Will Paying Off Your Credit Cards Hurt Your Credit Score?


There are many benefits to paying off your credit cards and never is there a scenario in which paying back what you borrowed from those credit cards hurts your credit score. Paying down debt is almost always a good idea.

The Benefits

No More Interest Payments

  • If you are carrying a balance, paying off that balance will mean you are no longer paying interest on those debt obligations. So, you’ll save more money on interest payments which is a tremendous benefit. Revolving lines of credit have the worst associated APR’s in terms of debt so eliminating the worst interest rate accounts in your credit portfolio will also be another plus.

Displaying Financial Responsibility

  • You are displaying financial responsibility and your ability to repay the debt back is a great thing for your credit worthiness.

Better Utilization Rate

  • You are lowering the utilization rate on your lines of credit. This is the second most important factor in regards to your credit. Utilization accounts for 30% of your credit score. It might seem counterintuitive, but those who have the most “available credit” and do not utilize it to their full potential, are typically the consumers with the best credit.

Better Balance Sheet

  • Less payments to worry about overall once you completely bring down the balance to $0. This will add some simplicity to your life and mean you have less bills to worry about overall.

What’s in a Credit Score?

In general, your credit score defines your ability to pay back any debt obligations.
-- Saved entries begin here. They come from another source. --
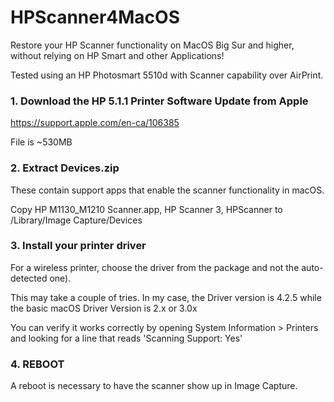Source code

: # HPScanner4MacOS
Restore your HP Scanner functionality on MacOS Big Sur and higher, without relying on HP Smart and other Applications!

Tested using an HP Photosmart 5510d with Scanner capability over AirPrint.

### 1. Download the HP 5.1.1 Printer Software Update from Apple
https://support.apple.com/en-ca/106385

File is ~530MB

### 2. Extract Devices.zip 
These contain support apps that enable the scanner functionality in macOS.

Copy HP M1130_M1210 Scanner.app, HP Scanner 3, HPScanner to /Library/Image Capture/Devices

### 3. Install your printer driver
For a wireless printer, choose the driver from the package and not the auto-detected one).

This may take a couple of tries. In my case, the Driver version is 4.2.5 while the basic macOS Driver Version is 2.x or 3.0x

You can verify it works correctly by opening System Information > Printers and looking for a line that reads 'Scanning Support: Yes'

### 4. REBOOT
A reboot is necessary to have the scanner show up in Image Capture.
Lenders use this score to gauge how likely it is that they will receive repayment of any loans, etc.

  • Payment history – Accounts for 35% of your score (make sure to avoid late payments and always remain current on your debt obligations to keep this as high as possible).
  • Credit Utilization – Accounts for 30% of your score (how much credit you use versus how much you have available).
  • Length of Credit History – Accounts for 15% of your score (the longer you have established lines of credit, the larger the boost to your credit worthiness).
  • New Credit – Accounts for 10% of your score (avoid opening multiple lines of credit as lenders will typically view this is a red flag).
  • Credit Diversity – Accounts for 10% of your score (this factor is dependent on how diverse your credit portfolio is). It helps to have auto loans, credit cards, mortgages and other types of debt. Secured debt is generally considered to be the best kind of debt to carry.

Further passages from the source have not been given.